▸ **TASK INSTRUCTIONS**:
Return only the stretch of the material below that begins with the line containing "6. Which cities" and ends with the line containing "10. Which insurance", exactly; both of those lines belong to it.

▸ **GIVEN RECORDS**:
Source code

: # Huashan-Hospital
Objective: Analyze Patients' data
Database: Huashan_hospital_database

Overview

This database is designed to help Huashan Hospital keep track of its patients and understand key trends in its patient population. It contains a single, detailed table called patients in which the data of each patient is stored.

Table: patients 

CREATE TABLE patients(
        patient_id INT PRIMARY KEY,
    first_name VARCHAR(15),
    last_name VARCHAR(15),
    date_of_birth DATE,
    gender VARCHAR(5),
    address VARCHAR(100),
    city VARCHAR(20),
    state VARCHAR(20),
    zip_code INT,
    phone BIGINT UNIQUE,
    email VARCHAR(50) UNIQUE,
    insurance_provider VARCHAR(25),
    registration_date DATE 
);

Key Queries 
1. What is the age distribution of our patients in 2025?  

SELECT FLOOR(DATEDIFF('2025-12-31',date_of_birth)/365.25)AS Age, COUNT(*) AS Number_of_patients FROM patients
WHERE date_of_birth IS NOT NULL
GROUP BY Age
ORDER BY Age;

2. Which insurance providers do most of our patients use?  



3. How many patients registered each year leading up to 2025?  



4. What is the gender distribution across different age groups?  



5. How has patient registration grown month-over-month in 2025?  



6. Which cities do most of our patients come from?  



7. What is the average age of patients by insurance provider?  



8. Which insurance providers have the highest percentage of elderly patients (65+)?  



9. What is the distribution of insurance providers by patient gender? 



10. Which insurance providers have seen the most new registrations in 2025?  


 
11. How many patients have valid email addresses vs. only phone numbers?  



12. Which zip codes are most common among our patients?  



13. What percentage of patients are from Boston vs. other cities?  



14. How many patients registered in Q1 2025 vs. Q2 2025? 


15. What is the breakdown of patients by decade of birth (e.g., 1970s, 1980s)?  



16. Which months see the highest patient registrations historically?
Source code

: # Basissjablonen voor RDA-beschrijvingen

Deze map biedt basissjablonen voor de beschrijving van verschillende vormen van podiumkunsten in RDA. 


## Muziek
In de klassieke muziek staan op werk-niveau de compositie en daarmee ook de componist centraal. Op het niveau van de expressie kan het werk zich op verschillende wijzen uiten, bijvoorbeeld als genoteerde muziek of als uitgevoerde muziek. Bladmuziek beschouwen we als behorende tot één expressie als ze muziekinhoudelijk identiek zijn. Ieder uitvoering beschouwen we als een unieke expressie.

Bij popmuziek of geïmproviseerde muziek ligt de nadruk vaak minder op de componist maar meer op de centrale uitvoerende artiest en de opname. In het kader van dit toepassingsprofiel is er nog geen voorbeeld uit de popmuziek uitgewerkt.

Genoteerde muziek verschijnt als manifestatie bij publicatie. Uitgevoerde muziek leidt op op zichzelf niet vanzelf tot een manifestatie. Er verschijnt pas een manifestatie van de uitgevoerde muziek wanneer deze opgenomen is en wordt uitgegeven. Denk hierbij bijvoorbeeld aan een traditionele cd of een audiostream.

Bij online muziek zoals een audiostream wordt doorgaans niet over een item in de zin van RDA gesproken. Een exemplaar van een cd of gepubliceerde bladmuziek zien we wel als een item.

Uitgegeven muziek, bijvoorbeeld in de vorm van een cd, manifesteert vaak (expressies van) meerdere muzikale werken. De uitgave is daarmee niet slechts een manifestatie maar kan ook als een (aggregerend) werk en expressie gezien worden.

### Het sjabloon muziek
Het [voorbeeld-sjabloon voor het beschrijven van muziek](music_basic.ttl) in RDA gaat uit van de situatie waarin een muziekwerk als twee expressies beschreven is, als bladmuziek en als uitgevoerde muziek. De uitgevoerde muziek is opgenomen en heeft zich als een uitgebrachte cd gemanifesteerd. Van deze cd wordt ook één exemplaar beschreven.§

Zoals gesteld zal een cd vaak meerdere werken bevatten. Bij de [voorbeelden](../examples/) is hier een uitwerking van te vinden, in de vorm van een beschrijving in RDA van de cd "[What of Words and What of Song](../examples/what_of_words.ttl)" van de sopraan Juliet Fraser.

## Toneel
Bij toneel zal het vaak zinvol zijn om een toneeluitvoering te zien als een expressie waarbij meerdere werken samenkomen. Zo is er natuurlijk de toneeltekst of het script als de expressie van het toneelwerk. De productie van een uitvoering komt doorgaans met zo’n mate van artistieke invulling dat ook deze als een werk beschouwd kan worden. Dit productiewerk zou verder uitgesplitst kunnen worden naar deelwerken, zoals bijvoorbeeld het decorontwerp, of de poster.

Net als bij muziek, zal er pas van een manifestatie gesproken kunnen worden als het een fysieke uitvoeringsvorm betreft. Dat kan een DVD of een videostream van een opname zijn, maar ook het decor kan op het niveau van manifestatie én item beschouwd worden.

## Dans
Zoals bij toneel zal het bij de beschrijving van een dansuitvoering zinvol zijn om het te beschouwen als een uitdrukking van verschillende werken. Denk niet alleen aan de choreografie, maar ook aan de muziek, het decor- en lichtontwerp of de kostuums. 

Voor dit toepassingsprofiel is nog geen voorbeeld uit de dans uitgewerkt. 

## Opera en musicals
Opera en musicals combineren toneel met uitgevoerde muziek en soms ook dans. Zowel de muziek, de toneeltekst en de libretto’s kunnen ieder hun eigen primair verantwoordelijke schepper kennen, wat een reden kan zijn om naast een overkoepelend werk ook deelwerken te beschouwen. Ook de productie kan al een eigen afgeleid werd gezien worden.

▸ **ANSWER SPACE**:
6. Which cities do most of our patients come from?  



7. What is the average age of patients by insurance provider?  



8. Which insurance providers have the highest percentage of elderly patients (65+)?  



9. What is the distribution of insurance providers by patient gender? 



10. Which insurance providers have seen the most new registrations in 2025?  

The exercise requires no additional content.